Мы были непреклонны. На следующее утро нам принесли пайки, мы от них отказались; кроме воды, мы ничего не принимали. Двое суток к нам никто не являлся. Голодовка шла в идеальном порядке. Я спорил со своим братом, который говорил, что все, что происходит, правильно. Мы сидим — правильно, родителей арестовали и расстреляли — правильно, а Сталин — гений. Я же был против происходившего и видел корень зла в садисте, сидящем на престоле.

На четвертые сутки все стали слабеть. Для поддержания общего духа, я танцевал цыганочку в отцовской рубашке, доходившей мне до колен. В обед этого же дня дверь открылась, к нам вошла целая группа начальства: дежурный, начальник корпуса, начальник тюрьмы и человек в штатском, который представился городским прокурором. Говорил прокурор. Он попросил, чтобы мы повторили свои требования. Мы повторили их. Он ответил, что следователи к нам явятся незамедлительно, ларек разрешат, а вот насчет передач он сделать ничего не может, так как есть циркуляр из Москвы о том, что подследственным передачи запрещены.

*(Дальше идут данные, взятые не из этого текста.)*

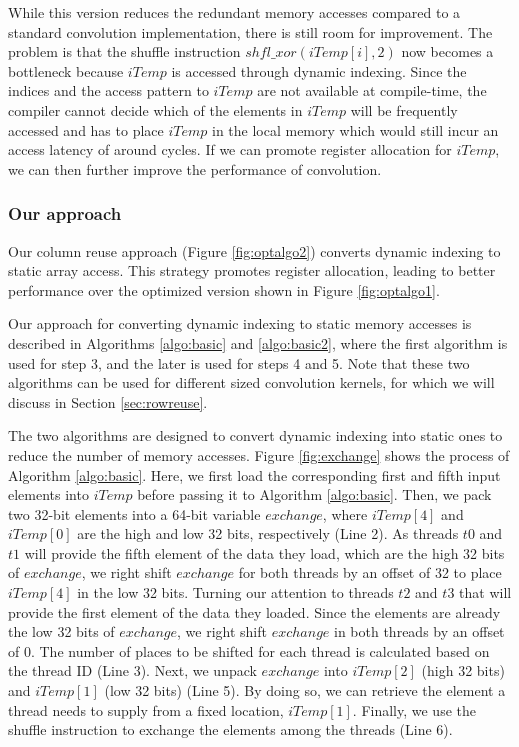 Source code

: 
While this version reduces the redundant memory accesses compared to a standard convolution implementation, there is still room for
improvement. The problem is that the shuffle instruction $shfl\_xor(iTemp[i],2)$ now becomes a bottleneck because $iTemp$ is accessed
through dynamic indexing. Since the indices and the access pattern to $iTemp$ are not available at compile-time, the compiler cannot decide
which of the elements in $iTemp$ will be frequently accessed and has to place $iTemp$ in the local memory which would still incur an access
latency of around  cycles. If we can promote register allocation for $iTemp$, we can then further improve the performance of
convolution.


\subsubsection{Our approach}
Our column reuse approach (Figure \ref {fig:optalgo2}) converts dynamic indexing to static array access. This strategy promotes register
allocation, leading to better performance over the optimized version shown in Figure \ref{fig:optalgo1}.

Our approach for converting dynamic indexing to static memory accesses is described in Algorithms \ref{algo:basic} and \ref{algo:basic2},
where the first algorithm is used for step 3, and the later is used for steps 4 and 5. Note that these two algorithms can be used for
different sized convolution kernels, for which we will discuss in Section \ref {sec:rowreuse}.

The two algorithms are designed to convert dynamic indexing into static ones to reduce the number of memory accesses. Figure
\ref{fig:exchange} shows the process of Algorithm \ref{algo:basic}. Here, we first load the corresponding first and fifth input elements
into $iTemp$ before passing it to Algorithm \ref{algo:basic}. Then, we pack two 32-bit elements into a 64-bit variable $exchange$, where
$iTemp[4]$ and $iTemp[0]$ are the high and low 32 bits, respectively (Line 2).  As threads $t0$ and $t1$ will provide the fifth element of
the data they load, which are the high 32 bits of $exchange$, we right shift $exchange$ for both threads by an offset of 32 to place
$iTemp[4]$ in the low 32 bits. Turning our attention to threads $t2$ and $t3$ that will provide the first element of the data they loaded.
Since the elements are already the low 32 bits of $exchange$, we right shift $exchange$ in both threads by an offset of 0. The number of
places to be shifted for each thread is calculated based on the thread ID (Line 3). Next, we unpack $exchange$ into $iTemp[2]$ (high 32
bits) and $iTemp[1]$ (low 32 bits) (Line 5). By doing so, we can retrieve the element a thread needs to supply from a fixed location,
$iTemp[1]$. Finally, we use the shuffle instruction to exchange the elements among the threads (Line 6).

От имени камеры переговоры вел я. Я сказал, что мы не снимем голодовки, потому что не может быть, чтобы Москва запретила передачи такой категории, как малолетки, и что Москва еще доберется до самих произвольщиков.

Начальник тюрьмы буркнул:

— Ну, и сдыхайте с голоду.

Они ушли. На следующий день к нам явился начальник корпуса и сказал, что наши требования удовлетворены, родные уже оповещены и сегодня принесут передачу, а следователи приедут завтра. Мы закричали хором «ура!» и сказали, чтобы нам тащили сегодняшний паек. Нам принесли хлеб, сахар и кашу. Мы начали потихонечку, учитывая мой горький опыт, с интервалом в полчаса принимать пищу небольшими порциями. Во второй половине дня нам всем принесли передачи. Чего только в них не было: и бульон, и курица, и утка, и сласти, и курево. Из окна мы опять увидели деда, Славу, родственников других ребят, которые стояли общей группой, махали нам, а мы, облепив окно, отвечали им. Перебросили в хлебе пару записок, где объясняли все, что произошло. Дедушка показывал, что он просил свидания, но ему отказали.

К вечеру мы уже пришли в себя, а через день нам приказали всем собираться с вещами и перевезли в главную тюрьму, определив всех в камеру № 30 на втором этаже, такой же «сундук», как карцер, в котором я сидел. Толщина стены в проеме окна была 2 метра 20 сантиметров. На подоконнике могли улечься три человека; мы его называли «раем». Вместе составленные койки считались «землей», а место под койками — «адом». В «аду» большую часть времени проводил мой братец, добровольно туда залезавший и занимавшийся самоистязанием. Он кусочком стекла, например, ковырял себе руку или вырезал на груди крест и т. п.